The other issue with the docs is that they don't seem contextualised enough, somehow. They would list the functions/methods of an object but not really explain how it fit into the system as a whole. Maybe this is to do with not understanding facets, or CM's extension architecture, enough, or something, but it was definitely a recurring theme of my experience. I also found the CM API slightly confusing in that (almost) everything you do is via a function that takes some state object as input, as opposed to via calling methods on that object, but that's more of a style issue once you realise that you have to `import {doSomething} from "codemirror"` and `doSomething(state)` as opposed to `state.doSomething()`.

lukan · on March 25, 2024

Thx. I will just try both I think. The other comment mentioned treesitter now provides native bindings, so it should be easy to try it out.

k8svet · on March 25, 2024

Lezer is 5 years old. It's quite clear which won out between Tree-Sitter and Lezer, and it's not Lezer.

lukan · on March 25, 2024

Sorry, but it is not clear to me. Lezer obviously works in the real world, as codemirror is quite widespread (integrated in chrome dev tools for example).

And since I use codemirror anyway, it might make sense to also use lezer, unless there are downsides I am not aware of.

jitl · on March 25, 2024

I think Lezer is great if there’s a parser for your language, or you only need to support a few languages and you have time to build grammars yourself.

When you need to build a general tool that supports a ton of languages, that’s when Lezer doesn’t fit as well since there just aren’t a ton of existing grammars out there.

lukan · on March 25, 2024

I see. Well I am fine with just js and ts for now, but long term I need more language support. So I probably should choose tree sitter.

jitl · on March 24, 2024

I learned from a google search that these days upstream tree-sitter provides WebAssembly bindings.

Source: https://github.com/tree-sitter/tree-sitter/tree/master/lib/b...

NPM: https://www.npmjs.com/package/web-tree-sitter

Download from the latest Github release: js file (https://github.com/tree-sitter/tree-sitter/releases/download...) and wasm file (https://github.com/tree-sitter/tree-sitter/releases/download...)

It's great to see upstream maintaining the bindings. I maintain a Typescript/Empscripten/WebAssembtly binding for quickjs and it's more involved than I would like.

Besides providing a WASM build, Emscripten can build a lot of C code to straight JS, which you can use in non-WebAssembly browsers, or in runtimes like Cloudflare or Vercel Edge that support WebAssembly but it's a pain in the behind. Unfortunately the tree-sitter upstream doesn't output such a build but given they already maintain the bindings it wouldn't be a lot of effort to pass the option to emcc (set -s WASM=0 -s SINGLE_FILE=1 instead of -s WASM=1)

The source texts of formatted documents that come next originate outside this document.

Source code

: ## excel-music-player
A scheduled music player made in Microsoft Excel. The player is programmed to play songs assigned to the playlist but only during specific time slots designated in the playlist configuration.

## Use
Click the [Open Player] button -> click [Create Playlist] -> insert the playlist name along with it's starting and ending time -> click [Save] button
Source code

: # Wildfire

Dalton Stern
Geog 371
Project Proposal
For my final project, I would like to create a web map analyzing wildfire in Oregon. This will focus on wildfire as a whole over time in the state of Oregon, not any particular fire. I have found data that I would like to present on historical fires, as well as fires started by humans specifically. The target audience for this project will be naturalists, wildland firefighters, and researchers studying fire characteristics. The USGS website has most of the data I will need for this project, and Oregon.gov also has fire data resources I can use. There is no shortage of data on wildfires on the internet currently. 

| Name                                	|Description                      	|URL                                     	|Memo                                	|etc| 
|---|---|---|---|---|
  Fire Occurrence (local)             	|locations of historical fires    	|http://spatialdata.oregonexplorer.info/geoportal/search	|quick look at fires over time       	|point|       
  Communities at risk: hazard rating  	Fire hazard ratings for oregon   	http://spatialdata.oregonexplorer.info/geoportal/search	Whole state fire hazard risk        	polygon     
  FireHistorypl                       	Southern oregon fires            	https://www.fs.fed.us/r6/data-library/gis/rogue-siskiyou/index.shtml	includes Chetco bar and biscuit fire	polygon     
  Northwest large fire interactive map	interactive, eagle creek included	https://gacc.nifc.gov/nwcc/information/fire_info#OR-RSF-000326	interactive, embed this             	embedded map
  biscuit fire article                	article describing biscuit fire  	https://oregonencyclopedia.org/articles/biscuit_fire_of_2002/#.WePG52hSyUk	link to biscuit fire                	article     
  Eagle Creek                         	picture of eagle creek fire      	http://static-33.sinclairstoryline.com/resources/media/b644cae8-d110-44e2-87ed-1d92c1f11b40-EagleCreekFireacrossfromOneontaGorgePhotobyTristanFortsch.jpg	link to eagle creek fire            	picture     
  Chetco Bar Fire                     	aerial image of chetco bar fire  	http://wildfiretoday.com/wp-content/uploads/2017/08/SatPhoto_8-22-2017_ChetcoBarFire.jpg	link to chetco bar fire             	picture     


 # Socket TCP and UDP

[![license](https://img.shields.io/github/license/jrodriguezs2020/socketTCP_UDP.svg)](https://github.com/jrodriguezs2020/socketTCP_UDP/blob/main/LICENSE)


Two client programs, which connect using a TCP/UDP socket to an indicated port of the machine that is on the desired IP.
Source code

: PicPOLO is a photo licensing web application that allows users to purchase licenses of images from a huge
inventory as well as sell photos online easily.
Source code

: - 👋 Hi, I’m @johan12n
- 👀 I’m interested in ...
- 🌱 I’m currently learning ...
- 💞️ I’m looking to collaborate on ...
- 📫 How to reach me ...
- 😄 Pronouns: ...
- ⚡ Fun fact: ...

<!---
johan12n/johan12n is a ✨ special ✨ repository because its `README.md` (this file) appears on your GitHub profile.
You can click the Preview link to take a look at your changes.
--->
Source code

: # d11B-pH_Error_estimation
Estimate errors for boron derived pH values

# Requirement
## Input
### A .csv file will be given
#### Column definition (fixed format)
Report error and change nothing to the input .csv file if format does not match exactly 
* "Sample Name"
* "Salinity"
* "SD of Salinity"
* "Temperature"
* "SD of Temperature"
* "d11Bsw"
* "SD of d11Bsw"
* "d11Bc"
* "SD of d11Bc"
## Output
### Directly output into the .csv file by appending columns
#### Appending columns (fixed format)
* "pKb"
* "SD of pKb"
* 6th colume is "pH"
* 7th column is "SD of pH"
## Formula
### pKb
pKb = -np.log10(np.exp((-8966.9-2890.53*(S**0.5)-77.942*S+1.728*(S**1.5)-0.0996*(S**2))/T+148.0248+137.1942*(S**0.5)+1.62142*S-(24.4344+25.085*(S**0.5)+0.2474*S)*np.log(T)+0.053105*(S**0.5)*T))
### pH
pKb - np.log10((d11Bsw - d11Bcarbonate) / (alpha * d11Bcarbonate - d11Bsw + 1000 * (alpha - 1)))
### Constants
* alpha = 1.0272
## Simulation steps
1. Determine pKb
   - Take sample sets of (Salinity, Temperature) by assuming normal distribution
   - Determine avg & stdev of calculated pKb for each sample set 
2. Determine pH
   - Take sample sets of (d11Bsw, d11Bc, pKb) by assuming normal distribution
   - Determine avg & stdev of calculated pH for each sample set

conartist6 · on March 25, 2024

I will probably be able to run tree-sitter grammars in plain JS (no WASM) soonish (within the next six months, say) on the BABLR VM

amluto · on March 25, 2024

Silly question. The OP says:

    if (true) something()
    // Comment
    otherStatement()

> ... the comment should not be part of the if statement's node.

Why not? A comment seems like it isn’t functionally of the syntax tree, but, to the extent that one treats it like it is, it does seem like it’s in the middle of an if statement.

lioeters · on March 25, 2024

The first line is a complete statement that finishes at the end of the line - unless there's an else clause in the following line (not counting comments or empty lines). Expressed another way:

  if (true) {
    something()
  }

  // Comment

  otherStatement()

If this last line started with "else", then the comment would be within the if statement.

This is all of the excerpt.